Andy Adamson May 3, 2011, 1:40 a.m. UTC

From: Andy Adamson <andros@netapp.com>

Hookup TCP congestion feedback into rpc_slot allocation so that the RPC layer
can fully utilize the negotiated TCP window.

Use a slab cache for rpc_slots. Statically allocate an rpc_xprt rpc_slot slab
cache using GFP_KERNEL to the RPC_DEF_SLOT_TABLE number of slots at
rpc_xprt allocation.

Add a dynamic rpc slot allocator to rpc_xprt_ops which is set only for TCP.
For TCP, trigger a dyamic slot allocation in response to a write_space
callback which is in turn called when the TCP layer is waiting for buffer space.

Dynamically add a slot at the beginning of the RPC call_transmit state. The slot
allocator uses GFP_NOWAIT and will return without allocating a slot if
GFP_NOWAIT allocation fails. This is OK because the write_space callback will
be called again, and the dynamic slot allocator can retry.

Signed-off-by: Andy Adamson <andros@netap.com>
---
 include/linux/sunrpc/sched.h |    2 +
 include/linux/sunrpc/xprt.h  |    6 +++-
 net/sunrpc/clnt.c            |    4 ++
 net/sunrpc/sched.c           |   39 ++++++++++++++++++++++
 net/sunrpc/xprt.c            |   75 +++++++++++++++++++++++++++++++++++++-----
 net/sunrpc/xprtsock.c        |    1 +
 6 files changed, 117 insertions(+), 10 deletions(-)

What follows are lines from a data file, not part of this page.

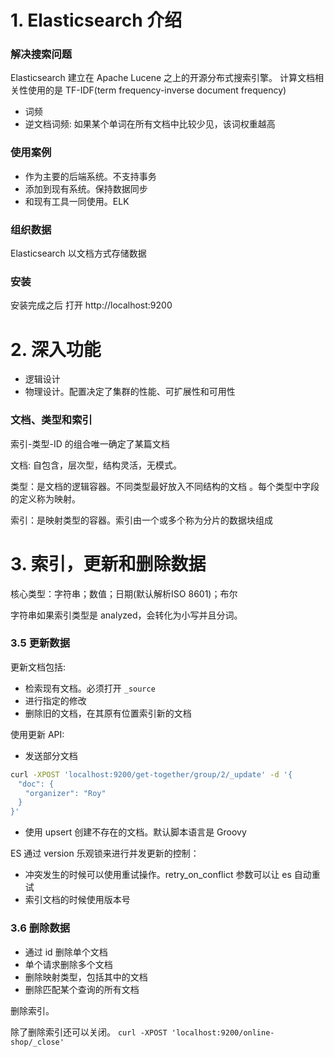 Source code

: # 1. Elasticsearch 介绍

### 解决搜索问题
Elasticsearch 建立在 Apache Lucene 之上的开源分布式搜索引擎。
计算文档相关性使用的是 TF-IDF(term frequency-inverse document frequency)

- 词频
- 逆文档词频: 如果某个单词在所有文档中比较少见，该词权重越高


### 使用案例

- 作为主要的后端系统。不支持事务
- 添加到现有系统。保持数据同步
- 和现有工具一同使用。ELK

### 组织数据

Elasticsearch 以文档方式存储数据

### 安装

安装完成之后 打开 http://localhost:9200


# 2. 深入功能


- 逻辑设计
- 物理设计。配置决定了集群的性能、可扩展性和可用性

### 文档、类型和索引

索引-类型-ID 的组合唯一确定了某篇文档

文档: 自包含，层次型，结构灵活，无模式。

类型：是文档的逻辑容器。不同类型最好放入不同结构的文档 。每个类型中字段的定义称为映射。

索引：是映射类型的容器。索引由一个或多个称为分片的数据块组成


# 3. 索引，更新和删除数据

核心类型：字符串；数值；日期(默认解析ISO 8601)；布尔

字符串如果索引类型是 analyzed，会转化为小写并且分词。

### 3.5 更新数据

更新文档包括:

- 检索现有文档。必须打开 `_source`
- 进行指定的修改
- 删除旧的文档，在其原有位置索引新的文档

使用更新 API:

- 发送部分文档

```sh
curl -XPOST 'localhost:9200/get-together/group/2/_update' -d '{
　"doc": {
　　"organizer": "Roy"
　}
}'
```

- 使用 upsert 创建不存在的文档。默认脚本语言是 Groovy

ES 通过 version 乐观锁来进行并发更新的控制：

- 冲突发生的时候可以使用重试操作。retry_on_conflict 参数可以让 es 自动重试
- 索引文档的时候使用版本号

### 3.6 删除数据

- 通过 id 删除单个文档
- 单个请求删除多个文档
- 删除映射类型，包括其中的文档
- 删除匹配某个查询的所有文档

删除索引。

除了删除索引还可以关闭。 `curl -XPOST 'localhost:9200/online-shop/_close'`
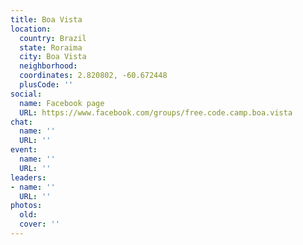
 ```yaml
---
title: Boa Vista
location:
  country: Brazil
  state: Roraima
  city: Boa Vista
  neighborhood: 
  coordinates: 2.820802, -60.672448
  plusCode: ''
social:
  name: Facebook page
  URL: https://www.facebook.com/groups/free.code.camp.boa.vista
chat:
  name: ''
  URL: ''
event:
  name: ''
  URL: ''
leaders:
- name: ''
  URL: ''
photos:
  old: 
  cover: ''
---
```

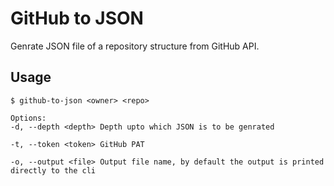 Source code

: # GitHub to JSON

Genrate JSON file of a repository structure from GitHub API.

## Usage

```
$ github-to-json <owner> <repo>

Options:
-d, --depth <depth> Depth upto which JSON is to be genrated

-t, --token <token> GitHub PAT

-o, --output <file> Output file name, by default the output is printed directly to the cli
```
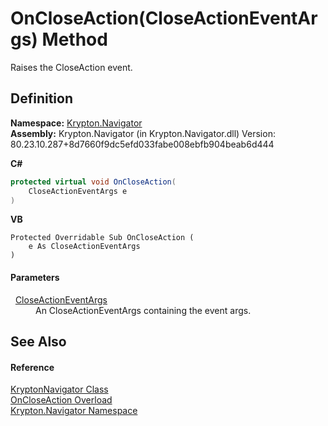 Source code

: # OnCloseAction(CloseActionEventArgs) Method


Raises the CloseAction event.



## Definition
**Namespace:** <a href="a21ac074-d119-3dc6-bd1c-d3a12c0128bc.md">Krypton.Navigator</a>  
**Assembly:** Krypton.Navigator (in Krypton.Navigator.dll) Version: 80.23.10.287+8d7660f9dc5efd033fabe008ebfb904beab6d444

**C#**
``` C#
protected virtual void OnCloseAction(
	CloseActionEventArgs e
)
```
**VB**
``` VB
Protected Overridable Sub OnCloseAction ( 
	e As CloseActionEventArgs
)
```



#### Parameters
<dl><dt>  <a href="af8f8c7f-bd2c-f958-8a6c-aa3e98b76c78.md">CloseActionEventArgs</a></dt><dd>An CloseActionEventArgs containing the event args.</dd></dl>

## See Also


#### Reference
<a href="5b32a15b-85d7-1db8-3c10-e43632f905eb.md">KryptonNavigator Class</a>  
<a href="0c6e66a7-251a-6215-ad8c-eff6e29ac0e1.md">OnCloseAction Overload</a>  
<a href="a21ac074-d119-3dc6-bd1c-d3a12c0128bc.md">Krypton.Navigator Namespace</a>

Jeff Layton May 4, 2011, 12:20 a.m. UTC | #1

On Mon,  2 May 2011 21:40:08 -0400
andros@netapp.com wrote:

> From: Andy Adamson <andros@netapp.com>
> 
> Hookup TCP congestion feedback into rpc_slot allocation so that the RPC layer
> can fully utilize the negotiated TCP window.
> 
> Use a slab cache for rpc_slots. Statically allocate an rpc_xprt rpc_slot slab
> cache using GFP_KERNEL to the RPC_DEF_SLOT_TABLE number of slots at
> rpc_xprt allocation.
> 
> Add a dynamic rpc slot allocator to rpc_xprt_ops which is set only for TCP.
> For TCP, trigger a dyamic slot allocation in response to a write_space
> callback which is in turn called when the TCP layer is waiting for buffer space.
> 
> Dynamically add a slot at the beginning of the RPC call_transmit state. The slot
> allocator uses GFP_NOWAIT and will return without allocating a slot if
> GFP_NOWAIT allocation fails. This is OK because the write_space callback will
> be called again, and the dynamic slot allocator can retry.
> 
> Signed-off-by: Andy Adamson <andros@netap.com>
> ---
>  include/linux/sunrpc/sched.h |    2 +
>  include/linux/sunrpc/xprt.h  |    6 +++-
>  net/sunrpc/clnt.c            |    4 ++
>  net/sunrpc/sched.c           |   39 ++++++++++++++++++++++
>  net/sunrpc/xprt.c            |   75 +++++++++++++++++++++++++++++++++++++-----
>  net/sunrpc/xprtsock.c        |    1 +
>  6 files changed, 117 insertions(+), 10 deletions(-)
> 

Nice work, comments inline below...


[...]

> +
> +/*
> + * Static transport rpc_slot allocation called only at rpc_xprt allocation.
> + * No need to take the xprt->reserve_lock.
> + */
> +int
> +xprt_alloc_slot_entries(struct rpc_xprt *xprt, int num_req)
> +{
> +	struct rpc_rqst *req;
> +	int i;
> +
> +	for (i = 0; i < num_req; i++) {
> +		req = rpc_alloc_slot(GFP_KERNEL);
> +		if (!req)
> +			return -ENOMEM;
> +		memset(req, 0, sizeof(*req));
> +		list_add(&req->rq_list, &xprt->free);
> +	}
> +	dprintk("<-- %s mempool_alloc %d reqs\n", __func__,
> +		xprt->max_reqs);
> +	return 0;
> +}
> +

So, I don't quite get this...

You declare a global mempool early on, and then allocate from that
mempool for a list of static entries. Doesn't that sort of rob you of
any benefit of using a mempool here? IOW, won't the static allocations
potentially rob the mempool of "guaranteed" entries such that the
dynamic ones eventually all turn into slab allocations anyway?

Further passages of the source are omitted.